-- PROVIDED ENTRIES follows --

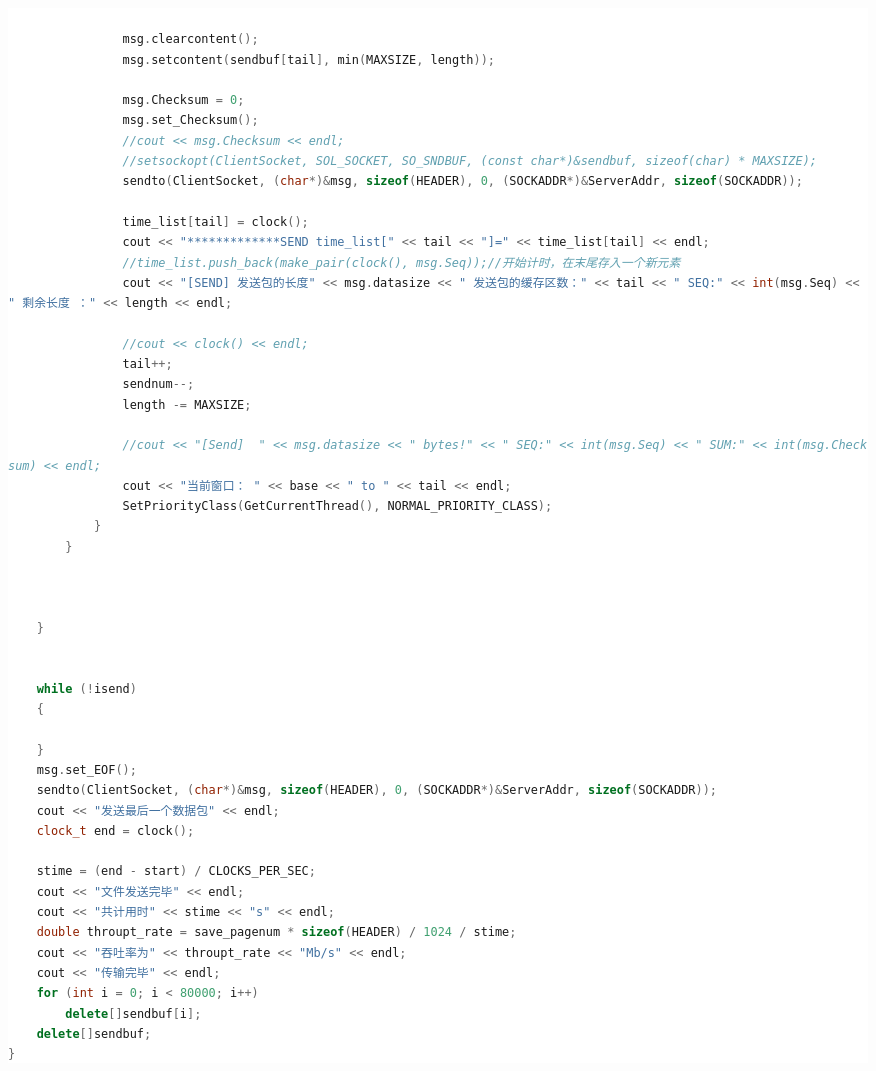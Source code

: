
 ```c++

				msg.clearcontent();
				msg.setcontent(sendbuf[tail], min(MAXSIZE, length));

				msg.Checksum = 0;
				msg.set_Checksum();
				//cout << msg.Checksum << endl;
				//setsockopt(ClientSocket, SOL_SOCKET, SO_SNDBUF, (const char*)&sendbuf, sizeof(char) * MAXSIZE);
				sendto(ClientSocket, (char*)&msg, sizeof(HEADER), 0, (SOCKADDR*)&ServerAddr, sizeof(SOCKADDR));
				
				time_list[tail] = clock();
				cout << "*************SEND time_list[" << tail << "]=" << time_list[tail] << endl;
				//time_list.push_back(make_pair(clock(), msg.Seq));//开始计时，在末尾存入一个新元素
				cout << "[SEND] 发送包的长度" << msg.datasize << " 发送包的缓存区数：" << tail << " SEQ:" << int(msg.Seq) << " 剩余长度 ：" << length << endl;
				
				//cout << clock() << endl;
				tail++;
				sendnum--;
				length -= MAXSIZE;

				//cout << "[Send]  " << msg.datasize << " bytes!" << " SEQ:" << int(msg.Seq) << " SUM:" << int(msg.Checksum) << endl;
				cout << "当前窗口： " << base << " to " << tail << endl;
				SetPriorityClass(GetCurrentThread(), NORMAL_PRIORITY_CLASS);
			}
		}
		
		
		
	}
	

	while (!isend)
	{
		
	}
	msg.set_EOF();
	sendto(ClientSocket, (char*)&msg, sizeof(HEADER), 0, (SOCKADDR*)&ServerAddr, sizeof(SOCKADDR));
	cout << "发送最后一个数据包" << endl;
	clock_t end = clock();

	stime = (end - start) / CLOCKS_PER_SEC;
	cout << "文件发送完毕" << endl;
	cout << "共计用时" << stime << "s" << endl;
	double throupt_rate = save_pagenum * sizeof(HEADER) / 1024 / stime;
	cout << "吞吐率为" << throupt_rate << "Mb/s" << endl;
	cout << "传输完毕" << endl;
	for (int i = 0; i < 80000; i++)
		delete[]sendbuf[i];
	delete[]sendbuf;
}
```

-- PROVIDED ENTRIES concluded --

**WORK REQUEST**
Your answer should be the lines of the records that hold the string "tail".

**RESULT**
				msg.setcontent(sendbuf[tail], min(MAXSIZE, length));
				time_list[tail] = clock();
				cout << "*************SEND time_list[" << tail << "]=" << time_list[tail] << endl;
				cout << "[SEND] 发送包的长度" << msg.datasize << " 发送包的缓存区数：" << tail << " SEQ:" << int(msg.Seq) << " 剩余长度 ：" << length << endl;
				tail++;
				cout << "当前窗口： " << base << " to " << tail << endl;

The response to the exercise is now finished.